# Semi Aggressive fish list for newbies 56 gallon tank



## mark7a (Dec 2, 2012)

Hello,

I am waiting for my first tank to finish the fishless cycle. I like many of the semi-aggressives, so I think I'll do that type of specie community.

I was thinking of the following fish in my 56g tank (any thoughts or concerns, perhaps another fish or two):

1 - Red Tail Shark
1 - Bristlenose Pleco
2 - Dwarf Gourami
1 - Banded Leporinus
2 - Angelfish
1 - Betta (?)​
I know the Banded Lep gets pretty big - too big?
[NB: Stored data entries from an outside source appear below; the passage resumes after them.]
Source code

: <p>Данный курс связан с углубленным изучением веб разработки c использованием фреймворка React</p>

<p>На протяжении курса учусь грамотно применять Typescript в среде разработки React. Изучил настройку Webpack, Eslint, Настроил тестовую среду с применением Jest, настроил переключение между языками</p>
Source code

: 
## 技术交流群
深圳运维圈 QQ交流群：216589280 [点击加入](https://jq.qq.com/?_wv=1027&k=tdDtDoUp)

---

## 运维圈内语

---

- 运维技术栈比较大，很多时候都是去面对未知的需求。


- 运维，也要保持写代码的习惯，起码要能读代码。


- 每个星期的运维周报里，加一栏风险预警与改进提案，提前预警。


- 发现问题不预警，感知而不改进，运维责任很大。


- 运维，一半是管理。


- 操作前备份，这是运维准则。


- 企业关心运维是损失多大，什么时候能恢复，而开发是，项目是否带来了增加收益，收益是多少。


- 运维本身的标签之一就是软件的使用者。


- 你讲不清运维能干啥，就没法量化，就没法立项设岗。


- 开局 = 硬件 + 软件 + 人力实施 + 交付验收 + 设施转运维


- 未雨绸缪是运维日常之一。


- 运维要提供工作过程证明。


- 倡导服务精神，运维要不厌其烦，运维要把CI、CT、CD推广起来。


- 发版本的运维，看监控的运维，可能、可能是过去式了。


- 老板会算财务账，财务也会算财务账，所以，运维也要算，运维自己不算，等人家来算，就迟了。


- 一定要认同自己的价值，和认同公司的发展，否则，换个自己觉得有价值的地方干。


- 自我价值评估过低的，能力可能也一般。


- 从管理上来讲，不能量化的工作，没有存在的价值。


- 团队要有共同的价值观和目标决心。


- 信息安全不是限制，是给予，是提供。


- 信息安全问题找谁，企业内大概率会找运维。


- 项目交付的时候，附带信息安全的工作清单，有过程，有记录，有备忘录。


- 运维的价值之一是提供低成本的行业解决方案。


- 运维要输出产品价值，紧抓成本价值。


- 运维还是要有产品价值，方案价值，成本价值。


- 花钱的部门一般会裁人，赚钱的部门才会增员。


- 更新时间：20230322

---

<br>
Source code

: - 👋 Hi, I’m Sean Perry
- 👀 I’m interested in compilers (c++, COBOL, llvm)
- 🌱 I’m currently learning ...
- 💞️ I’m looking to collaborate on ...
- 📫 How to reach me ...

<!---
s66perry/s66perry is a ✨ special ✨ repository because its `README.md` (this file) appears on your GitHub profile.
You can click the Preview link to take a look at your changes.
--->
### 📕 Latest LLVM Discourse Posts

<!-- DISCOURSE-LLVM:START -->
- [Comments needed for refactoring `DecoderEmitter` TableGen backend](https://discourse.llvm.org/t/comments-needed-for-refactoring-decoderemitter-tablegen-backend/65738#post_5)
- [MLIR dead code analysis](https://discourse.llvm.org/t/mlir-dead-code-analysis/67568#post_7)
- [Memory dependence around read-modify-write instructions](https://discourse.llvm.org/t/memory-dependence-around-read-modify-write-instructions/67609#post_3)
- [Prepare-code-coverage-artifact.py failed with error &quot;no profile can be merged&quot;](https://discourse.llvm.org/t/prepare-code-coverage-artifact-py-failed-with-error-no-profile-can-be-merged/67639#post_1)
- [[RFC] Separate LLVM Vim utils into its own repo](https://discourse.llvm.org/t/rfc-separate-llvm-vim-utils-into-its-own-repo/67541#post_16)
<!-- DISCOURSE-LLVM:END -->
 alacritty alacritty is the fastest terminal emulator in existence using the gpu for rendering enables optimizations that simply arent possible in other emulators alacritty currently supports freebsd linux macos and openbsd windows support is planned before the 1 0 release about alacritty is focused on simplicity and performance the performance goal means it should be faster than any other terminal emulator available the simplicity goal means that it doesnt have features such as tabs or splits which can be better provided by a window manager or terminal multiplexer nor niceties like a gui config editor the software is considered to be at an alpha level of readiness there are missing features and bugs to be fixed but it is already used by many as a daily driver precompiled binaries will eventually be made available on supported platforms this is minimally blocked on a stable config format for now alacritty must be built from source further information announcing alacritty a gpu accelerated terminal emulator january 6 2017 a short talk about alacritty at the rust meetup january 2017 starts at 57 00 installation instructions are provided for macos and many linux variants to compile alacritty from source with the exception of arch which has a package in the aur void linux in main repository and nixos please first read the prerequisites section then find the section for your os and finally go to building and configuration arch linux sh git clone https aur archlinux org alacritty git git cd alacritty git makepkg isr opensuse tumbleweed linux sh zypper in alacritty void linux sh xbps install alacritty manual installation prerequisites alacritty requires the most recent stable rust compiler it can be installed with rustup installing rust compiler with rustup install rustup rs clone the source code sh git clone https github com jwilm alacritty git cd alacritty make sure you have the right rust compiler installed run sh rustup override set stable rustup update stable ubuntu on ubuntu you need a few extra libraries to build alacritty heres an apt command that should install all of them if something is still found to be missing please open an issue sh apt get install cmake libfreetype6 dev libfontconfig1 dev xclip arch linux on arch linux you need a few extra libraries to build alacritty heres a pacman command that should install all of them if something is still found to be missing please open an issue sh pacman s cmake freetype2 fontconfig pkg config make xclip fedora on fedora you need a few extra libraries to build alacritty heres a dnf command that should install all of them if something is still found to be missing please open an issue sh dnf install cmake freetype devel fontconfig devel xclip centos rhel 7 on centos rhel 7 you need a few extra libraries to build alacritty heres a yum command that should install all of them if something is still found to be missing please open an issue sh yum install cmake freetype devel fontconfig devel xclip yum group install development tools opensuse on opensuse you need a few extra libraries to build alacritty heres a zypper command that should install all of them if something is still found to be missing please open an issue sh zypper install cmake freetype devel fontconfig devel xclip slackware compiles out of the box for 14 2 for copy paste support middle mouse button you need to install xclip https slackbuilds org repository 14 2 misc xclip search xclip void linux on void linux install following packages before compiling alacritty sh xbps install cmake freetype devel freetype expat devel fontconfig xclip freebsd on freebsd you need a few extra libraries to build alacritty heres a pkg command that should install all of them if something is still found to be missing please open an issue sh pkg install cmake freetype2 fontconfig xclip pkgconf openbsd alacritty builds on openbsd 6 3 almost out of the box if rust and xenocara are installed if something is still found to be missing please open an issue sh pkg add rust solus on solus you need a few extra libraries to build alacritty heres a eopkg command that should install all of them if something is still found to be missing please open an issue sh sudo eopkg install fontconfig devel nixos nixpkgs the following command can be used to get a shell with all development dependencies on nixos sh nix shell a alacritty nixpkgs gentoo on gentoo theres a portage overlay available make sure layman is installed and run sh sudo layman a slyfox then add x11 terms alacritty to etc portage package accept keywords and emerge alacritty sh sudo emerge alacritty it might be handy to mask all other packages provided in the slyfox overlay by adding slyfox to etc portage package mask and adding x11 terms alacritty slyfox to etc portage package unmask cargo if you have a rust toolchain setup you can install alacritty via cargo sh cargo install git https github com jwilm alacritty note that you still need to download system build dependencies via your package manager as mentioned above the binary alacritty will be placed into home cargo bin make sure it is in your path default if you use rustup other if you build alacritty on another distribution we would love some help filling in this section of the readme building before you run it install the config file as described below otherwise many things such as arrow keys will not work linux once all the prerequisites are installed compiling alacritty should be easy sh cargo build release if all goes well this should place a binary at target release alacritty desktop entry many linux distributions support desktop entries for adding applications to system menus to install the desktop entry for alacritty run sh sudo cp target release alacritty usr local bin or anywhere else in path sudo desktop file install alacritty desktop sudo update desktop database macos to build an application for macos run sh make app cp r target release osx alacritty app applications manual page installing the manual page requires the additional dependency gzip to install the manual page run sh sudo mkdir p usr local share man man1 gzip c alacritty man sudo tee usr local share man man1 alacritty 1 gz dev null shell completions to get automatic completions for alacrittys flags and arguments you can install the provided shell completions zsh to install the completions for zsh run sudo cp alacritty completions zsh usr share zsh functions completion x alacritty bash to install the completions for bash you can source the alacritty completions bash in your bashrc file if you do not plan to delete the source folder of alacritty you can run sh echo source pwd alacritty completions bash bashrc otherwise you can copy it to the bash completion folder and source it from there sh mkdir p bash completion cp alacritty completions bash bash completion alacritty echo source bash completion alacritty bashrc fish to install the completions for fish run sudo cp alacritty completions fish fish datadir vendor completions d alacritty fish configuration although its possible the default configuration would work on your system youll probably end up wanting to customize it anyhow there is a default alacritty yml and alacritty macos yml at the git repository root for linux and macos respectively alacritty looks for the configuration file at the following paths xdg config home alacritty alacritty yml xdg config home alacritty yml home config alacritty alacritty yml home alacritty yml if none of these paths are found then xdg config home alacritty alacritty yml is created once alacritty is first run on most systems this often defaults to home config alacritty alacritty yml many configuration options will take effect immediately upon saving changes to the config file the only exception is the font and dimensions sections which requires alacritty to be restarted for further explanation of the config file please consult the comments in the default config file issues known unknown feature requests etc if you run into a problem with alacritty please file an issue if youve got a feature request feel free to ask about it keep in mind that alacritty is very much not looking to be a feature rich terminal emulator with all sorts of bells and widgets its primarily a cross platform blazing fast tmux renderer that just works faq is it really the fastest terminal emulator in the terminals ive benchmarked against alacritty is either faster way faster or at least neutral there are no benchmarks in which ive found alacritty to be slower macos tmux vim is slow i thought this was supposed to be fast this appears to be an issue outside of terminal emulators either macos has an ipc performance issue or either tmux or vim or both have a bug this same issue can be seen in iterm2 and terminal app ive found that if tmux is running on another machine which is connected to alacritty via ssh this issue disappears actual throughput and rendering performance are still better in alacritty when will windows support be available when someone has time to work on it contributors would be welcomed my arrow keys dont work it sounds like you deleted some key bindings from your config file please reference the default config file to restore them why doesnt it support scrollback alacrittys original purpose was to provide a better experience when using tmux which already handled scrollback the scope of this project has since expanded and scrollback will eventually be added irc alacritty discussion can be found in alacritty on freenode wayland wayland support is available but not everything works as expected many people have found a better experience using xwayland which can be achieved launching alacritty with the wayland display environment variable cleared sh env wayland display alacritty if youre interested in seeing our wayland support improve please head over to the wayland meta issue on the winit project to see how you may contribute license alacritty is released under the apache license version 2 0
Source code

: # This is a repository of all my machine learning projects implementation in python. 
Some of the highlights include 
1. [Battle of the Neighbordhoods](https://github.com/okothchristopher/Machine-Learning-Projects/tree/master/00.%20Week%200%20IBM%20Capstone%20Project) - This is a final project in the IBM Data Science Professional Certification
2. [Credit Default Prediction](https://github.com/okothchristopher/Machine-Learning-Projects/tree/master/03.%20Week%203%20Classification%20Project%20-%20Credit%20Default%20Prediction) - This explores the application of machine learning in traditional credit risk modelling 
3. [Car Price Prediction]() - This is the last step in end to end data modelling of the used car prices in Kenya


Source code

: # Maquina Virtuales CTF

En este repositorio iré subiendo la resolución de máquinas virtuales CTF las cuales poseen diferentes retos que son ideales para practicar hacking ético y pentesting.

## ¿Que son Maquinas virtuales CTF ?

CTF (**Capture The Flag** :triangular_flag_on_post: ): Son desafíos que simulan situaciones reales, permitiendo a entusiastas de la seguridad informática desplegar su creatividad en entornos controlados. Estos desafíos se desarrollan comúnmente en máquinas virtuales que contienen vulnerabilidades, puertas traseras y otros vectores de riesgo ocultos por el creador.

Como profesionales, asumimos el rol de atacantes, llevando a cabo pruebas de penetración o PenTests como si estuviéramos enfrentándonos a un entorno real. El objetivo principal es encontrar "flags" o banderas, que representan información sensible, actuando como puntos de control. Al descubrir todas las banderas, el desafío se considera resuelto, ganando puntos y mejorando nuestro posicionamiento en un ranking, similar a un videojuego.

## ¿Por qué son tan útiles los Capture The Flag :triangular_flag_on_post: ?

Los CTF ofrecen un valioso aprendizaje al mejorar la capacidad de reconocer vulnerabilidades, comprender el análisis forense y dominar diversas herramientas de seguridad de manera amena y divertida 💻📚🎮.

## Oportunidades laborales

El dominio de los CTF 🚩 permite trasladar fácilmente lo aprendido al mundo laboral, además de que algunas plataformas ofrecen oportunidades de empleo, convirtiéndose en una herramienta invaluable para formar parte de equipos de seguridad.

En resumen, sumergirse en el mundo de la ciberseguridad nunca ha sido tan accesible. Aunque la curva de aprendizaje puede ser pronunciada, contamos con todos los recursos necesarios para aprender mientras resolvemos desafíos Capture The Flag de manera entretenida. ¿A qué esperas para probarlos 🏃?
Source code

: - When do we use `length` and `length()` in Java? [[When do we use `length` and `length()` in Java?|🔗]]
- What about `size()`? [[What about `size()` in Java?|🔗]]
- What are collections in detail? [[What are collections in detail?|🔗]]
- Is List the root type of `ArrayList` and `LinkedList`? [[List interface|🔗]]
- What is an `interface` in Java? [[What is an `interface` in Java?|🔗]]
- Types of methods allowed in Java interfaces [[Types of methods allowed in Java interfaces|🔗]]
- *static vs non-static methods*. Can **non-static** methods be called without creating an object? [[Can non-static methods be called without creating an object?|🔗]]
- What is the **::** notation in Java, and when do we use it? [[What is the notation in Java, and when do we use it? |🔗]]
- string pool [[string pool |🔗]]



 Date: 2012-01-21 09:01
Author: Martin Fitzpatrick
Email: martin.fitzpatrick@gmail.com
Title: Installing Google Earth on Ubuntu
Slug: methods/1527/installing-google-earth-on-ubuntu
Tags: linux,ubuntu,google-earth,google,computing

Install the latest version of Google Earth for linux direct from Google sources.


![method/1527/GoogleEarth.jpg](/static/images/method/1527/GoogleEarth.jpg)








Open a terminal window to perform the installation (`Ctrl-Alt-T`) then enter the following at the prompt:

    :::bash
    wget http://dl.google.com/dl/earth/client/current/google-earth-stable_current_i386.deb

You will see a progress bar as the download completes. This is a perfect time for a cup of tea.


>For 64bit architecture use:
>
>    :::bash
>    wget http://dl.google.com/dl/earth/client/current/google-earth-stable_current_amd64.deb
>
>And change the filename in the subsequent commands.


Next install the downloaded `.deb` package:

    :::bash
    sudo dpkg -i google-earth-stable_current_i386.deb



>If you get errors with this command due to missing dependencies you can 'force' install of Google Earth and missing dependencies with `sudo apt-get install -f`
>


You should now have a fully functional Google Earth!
I'd like a nice variety with activity, but AqAdvisor keeps saying I am overstocked.


----------



## susankat (Nov 15, 2008)

You will have a conflict with the angels, gourami and betta.


----------



## mark7a (Dec 2, 2012)

The betta was kind of an afterthought seeing it in another fish list.

Will the Angels and Gourami coexist (maybe even in pairs) or should I just choose one of the species?


----------



## Fishrule912 (Jan 20, 2013)

To be safe, I would choose just one.

I want to say tiger barbs, but they would nip the fins of the fish you currently have on your stocking list.


----------